(Saved entries)

════════════════════

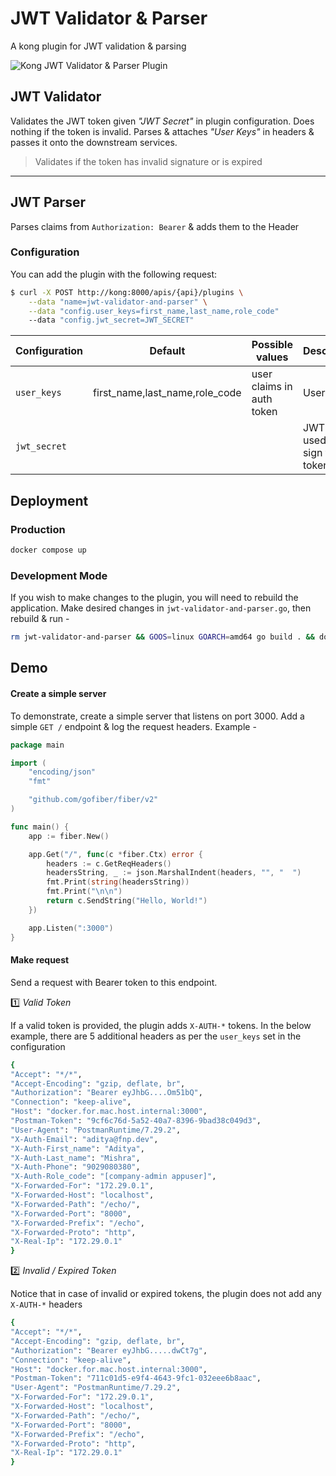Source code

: # JWT Validator & Parser

A kong plugin for JWT validation & parsing

![Kong JWT Validator & Parser Plugin](https://imgur.com/z7Nmuh9.png)

## JWT Validator

Validates the JWT token given _"JWT Secret"_ in plugin configuration.
Does nothing if the token is invalid. Parses & attaches _"User Keys"_ in headers & passes it onto the downstream services.

> Validates if the token has invalid signature or is expired

---

## JWT Parser

Parses claims from `Authorization: Bearer` & adds them to the Header

### Configuration

You can add the plugin with the following request:

```bash
$ curl -X POST http://kong:8000/apis/{api}/plugins \
    --data "name=jwt-validator-and-parser" \
    --data "config.user_keys=first_name,last_name,role_code"
    --data "config.jwt_secret=JWT_SECRET"
```

| Configuration | Default                        | Possible values           | Description                       |
| ------------- | ------------------------------ | ------------------------- | --------------------------------- |
| `user_keys`   | first_name,last_name,role_code | user claims in auth token | User claims                       |
| `jwt_secret`  |                                |                           | JWT secret used to sign the token |

## Deployment

### Production

```bash
docker compose up
```

### Development Mode

If you wish to make changes to the plugin, you will need to rebuild the application. Make desired changes in `jwt-validator-and-parser.go`, then rebuild & run -

```bash
rm jwt-validator-and-parser && GOOS=linux GOARCH=amd64 go build . && docker compose up
```

## Demo
#### Create a simple server
To demonstrate, create a simple server that listens on port 3000. Add a simple `GET /` endpoint & log the request headers. Example -

```go
package main

import (
	"encoding/json"
	"fmt"

	"github.com/gofiber/fiber/v2"
)

func main() {
	app := fiber.New()

	app.Get("/", func(c *fiber.Ctx) error {
		headers := c.GetReqHeaders()
		headersString, _ := json.MarshalIndent(headers, "", "  ")
		fmt.Print(string(headersString))
		fmt.Print("\n\n")
		return c.SendString("Hello, World!")
	})

	app.Listen(":3000")
}
```
#### Make request
Send a request with Bearer token to this endpoint.

1️⃣ *Valid Token*

If a valid token is provided, the plugin adds `X-AUTH-*` tokens. In the below example, there are 5 additional headers as per the `user_keys` set in the configuration

```bash
{
"Accept": "*/*",
"Accept-Encoding": "gzip, deflate, br",
"Authorization": "Bearer eyJhbG....Om51bQ",
"Connection": "keep-alive",
"Host": "docker.for.mac.host.internal:3000",
"Postman-Token": "9cf6c76d-5a52-40a7-8396-9bad38c049d3",
"User-Agent": "PostmanRuntime/7.29.2",
"X-Auth-Email": "aditya@fnp.dev",
"X-Auth-First_name": "Aditya",
"X-Auth-Last_name": "Mishra",
"X-Auth-Phone": "9029080380",
"X-Auth-Role_code": "[company-admin appuser]",
"X-Forwarded-For": "172.29.0.1",
"X-Forwarded-Host": "localhost",
"X-Forwarded-Path": "/echo/",
"X-Forwarded-Port": "8000",
"X-Forwarded-Prefix": "/echo",
"X-Forwarded-Proto": "http",
"X-Real-Ip": "172.29.0.1"
}
```

2️⃣ *Invalid / Expired Token*

Notice that in case of invalid or expired tokens, the plugin does not add any `X-AUTH-*` headers

```bash
{
"Accept": "*/*",
"Accept-Encoding": "gzip, deflate, br",
"Authorization": "Bearer eyJhbG.....dwCt7g",
"Connection": "keep-alive",
"Host": "docker.for.mac.host.internal:3000",
"Postman-Token": "711c01d5-e9f4-4643-9fc1-032eee6b8aac",
"User-Agent": "PostmanRuntime/7.29.2",
"X-Forwarded-For": "172.29.0.1",
"X-Forwarded-Host": "localhost",
"X-Forwarded-Path": "/echo/",
"X-Forwarded-Port": "8000",
"X-Forwarded-Prefix": "/echo",
"X-Forwarded-Proto": "http",
"X-Real-Ip": "172.29.0.1"
}
```
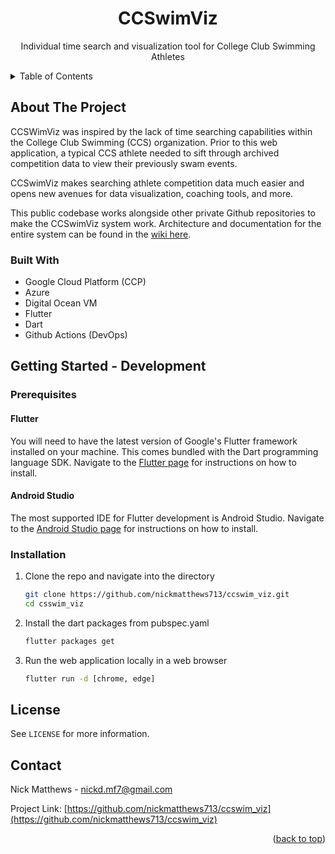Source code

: <!-- PROJECT LOGO -->
<div align="center">
<h1 align="center">CCSwimViz</h1>

  <p align="center">
    Individual time search and visualization tool for College Club Swimming Athletes
  </p>
</div>


<!-- TABLE OF CONTENTS -->
<details>
  <summary>Table of Contents</summary>
  <ol>
    <li>
      <a href="#about-the-project">About The Project</a>
      <ul>
        <li><a href="#built-with">Built With</a></li>
      </ul>
    </li>
    <li>
      <a href="#getting-started">Getting Started</a>
      <ul>
        <li><a href="#prerequisites">Prerequisites</a></li>
        <li><a href="#installation">Installation</a></li>
      </ul>
    </li>
    <li><a href="#usage">Usage</a></li>
    <li><a href="#license">License</a></li>
    <li><a href="#contact">Contact</a></li>
    <li><a href="#acknowledgments">Acknowledgments</a></li>
  </ol>
</details>



<!-- ABOUT THE PROJECT -->
## About The Project

CCSWimViz was inspired by the lack of time searching capabilities within the College Club Swimming (CCS) organization. Prior to this web application, a typical CCS athlete needed to sift through archived competition data to view their previously swam events.

CCSwimViz makes searching athlete competition data much easier and opens new avenues for data visualization, coaching tools, and more.

This public codebase works alongside other private Github repositories to make the CCSwimViz system work. Architecture and documentation for the entire system can be found in the [wiki here](https://github.com/nickmatthews713/ccswim_viz/wiki).

### Built With

* Google Cloud Platform (CCP)
* Azure
* Digital Ocean VM
* Flutter
* Dart
* Github Actions (DevOps)


<!-- GETTING STARTED -->
## Getting Started - Development

### Prerequisites

#### Flutter
You will need to have the latest version of Google's Flutter framework installed on your machine. This comes bundled with the Dart programming language SDK. Navigate to the [Flutter page](https://docs.flutter.dev/get-started/install) for instructions on how to install.

#### Android Studio
The most supported IDE for Flutter development is Android Studio. Navigate to the [Android Studio page](https://developer.android.com/studio/install) for instructions on how to install.

### Installation

1. Clone the repo and navigate into the directory
   ```sh
   git clone https://github.com/nickmatthews713/ccswim_viz.git
   cd csswim_viz
   ```
3. Install the dart packages from pubspec.yaml
   ```sh
   flutter packages get
   ```
4. Run the web application locally in a web browser
   ```sh
   flutter run -d [chrome, edge]
   ```

<!-- LICENSE -->
## License

See `LICENSE` for more information.


<!-- CONTACT -->
## Contact

Nick Matthews - nickd.mf7@gmail.com  

Project Link: [https://github.com/nickmatthews713/ccswim_viz](https://github.com/nickmatthews713/ccswim_viz)

<p align="right">(<a href="#top">back to top</a>)</p>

════════════════════

Print every record above exactly as written, leaving out the pictures.

Exercise output:
Source code

: # JWT Validator & Parser

A kong plugin for JWT validation & parsing

![Kong JWT Validator & Parser Plugin](https://imgur.com/z7Nmuh9.png)

## JWT Validator

Validates the JWT token given _"JWT Secret"_ in plugin configuration.
Does nothing if the token is invalid. Parses & attaches _"User Keys"_ in headers & passes it onto the downstream services.

> Validates if the token has invalid signature or is expired

---

## JWT Parser

Parses claims from `Authorization: Bearer` & adds them to the Header

### Configuration

You can add the plugin with the following request:

```bash
$ curl -X POST http://kong:8000/apis/{api}/plugins \
    --data "name=jwt-validator-and-parser" \
    --data "config.user_keys=first_name,last_name,role_code"
    --data "config.jwt_secret=JWT_SECRET"
```

| Configuration | Default                        | Possible values           | Description                       |
| ------------- | ------------------------------ | ------------------------- | --------------------------------- |
| `user_keys`   | first_name,last_name,role_code | user claims in auth token | User claims                       |
| `jwt_secret`  |                                |                           | JWT secret used to sign the token |

## Deployment

### Production

```bash
docker compose up
```

### Development Mode

If you wish to make changes to the plugin, you will need to rebuild the application. Make desired changes in `jwt-validator-and-parser.go`, then rebuild & run -

```bash
rm jwt-validator-and-parser && GOOS=linux GOARCH=amd64 go build . && docker compose up
```

## Demo
#### Create a simple server
To demonstrate, create a simple server that listens on port 3000. Add a simple `GET /` endpoint & log the request headers. Example -

```go
package main

import (
	"encoding/json"
	"fmt"

	"github.com/gofiber/fiber/v2"
)

func main() {
	app := fiber.New()

	app.Get("/", func(c *fiber.Ctx) error {
		headers := c.GetReqHeaders()
		headersString, _ := json.MarshalIndent(headers, "", "  ")
		fmt.Print(string(headersString))
		fmt.Print("\n\n")
		return c.SendString("Hello, World!")
	})

	app.Listen(":3000")
}
```
#### Make request
Send a request with Bearer token to this endpoint.

1️⃣ *Valid Token*

If a valid token is provided, the plugin adds `X-AUTH-*` tokens. In the below example, there are 5 additional headers as per the `user_keys` set in the configuration

```bash
{
"Accept": "*/*",
"Accept-Encoding": "gzip, deflate, br",
"Authorization": "Bearer eyJhbG....Om51bQ",
"Connection": "keep-alive",
"Host": "docker.for.mac.host.internal:3000",
"Postman-Token": "9cf6c76d-5a52-40a7-8396-9bad38c049d3",
"User-Agent": "PostmanRuntime/7.29.2",
"X-Auth-Email": "aditya@fnp.dev",
"X-Auth-First_name": "Aditya",
"X-Auth-Last_name": "Mishra",
"X-Auth-Phone": "9029080380",
"X-Auth-Role_code": "[company-admin appuser]",
"X-Forwarded-For": "172.29.0.1",
"X-Forwarded-Host": "localhost",
"X-Forwarded-Path": "/echo/",
"X-Forwarded-Port": "8000",
"X-Forwarded-Prefix": "/echo",
"X-Forwarded-Proto": "http",
"X-Real-Ip": "172.29.0.1"
}
```

2️⃣ *Invalid / Expired Token*

Notice that in case of invalid or expired tokens, the plugin does not add any `X-AUTH-*` headers

```bash
{
"Accept": "*/*",
"Accept-Encoding": "gzip, deflate, br",
"Authorization": "Bearer eyJhbG.....dwCt7g",
"Connection": "keep-alive",
"Host": "docker.for.mac.host.internal:3000",
"Postman-Token": "711c01d5-e9f4-4643-9fc1-032eee6b8aac",
"User-Agent": "PostmanRuntime/7.29.2",
"X-Forwarded-For": "172.29.0.1",
"X-Forwarded-Host": "localhost",
"X-Forwarded-Path": "/echo/",
"X-Forwarded-Port": "8000",
"X-Forwarded-Prefix": "/echo",
"X-Forwarded-Proto": "http",
"X-Real-Ip": "172.29.0.1"
}
```
Source code

: <!-- PROJECT LOGO -->
<div align="center">
<h1 align="center">CCSwimViz</h1>

  <p align="center">
    Individual time search and visualization tool for College Club Swimming Athletes
  </p>
</div>


<!-- TABLE OF CONTENTS -->
<details>
  <summary>Table of Contents</summary>
  <ol>
    <li>
      <a href="#about-the-project">About The Project</a>
      <ul>
        <li><a href="#built-with">Built With</a></li>
      </ul>
    </li>
    <li>
      <a href="#getting-started">Getting Started</a>
      <ul>
        <li><a href="#prerequisites">Prerequisites</a></li>
        <li><a href="#installation">Installation</a></li>
      </ul>
    </li>
    <li><a href="#usage">Usage</a></li>
    <li><a href="#license">License</a></li>
    <li><a href="#contact">Contact</a></li>
    <li><a href="#acknowledgments">Acknowledgments</a></li>
  </ol>
</details>



<!-- ABOUT THE PROJECT -->
## About The Project

CCSWimViz was inspired by the lack of time searching capabilities within the College Club Swimming (CCS) organization. Prior to this web application, a typical CCS athlete needed to sift through archived competition data to view their previously swam events.

CCSwimViz makes searching athlete competition data much easier and opens new avenues for data visualization, coaching tools, and more.

This public codebase works alongside other private Github repositories to make the CCSwimViz system work. Architecture and documentation for the entire system can be found in the [wiki here](https://github.com/nickmatthews713/ccswim_viz/wiki).

### Built With

* Google Cloud Platform (CCP)
* Azure
* Digital Ocean VM
* Flutter
* Dart
* Github Actions (DevOps)


<!-- GETTING STARTED -->
## Getting Started - Development

### Prerequisites

#### Flutter
You will need to have the latest version of Google's Flutter framework installed on your machine. This comes bundled with the Dart programming language SDK. Navigate to the [Flutter page](https://docs.flutter.dev/get-started/install) for instructions on how to install.

#### Android Studio
The most supported IDE for Flutter development is Android Studio. Navigate to the [Android Studio page](https://developer.android.com/studio/install) for instructions on how to install.

### Installation

1. Clone the repo and navigate into the directory
   ```sh
   git clone https://github.com/nickmatthews713/ccswim_viz.git
   cd csswim_viz
   ```
3. Install the dart packages from pubspec.yaml
   ```sh
   flutter packages get
   ```
4. Run the web application locally in a web browser
   ```sh
   flutter run -d [chrome, edge]
   ```

<!-- LICENSE -->
## License

See `LICENSE` for more information.


<!-- CONTACT -->
## Contact

Nick Matthews - nickd.mf7@gmail.com  

Project Link: [https://github.com/nickmatthews713/ccswim_viz](https://github.com/nickmatthews713/ccswim_viz)

<p align="right">(<a href="#top">back to top</a>)</p>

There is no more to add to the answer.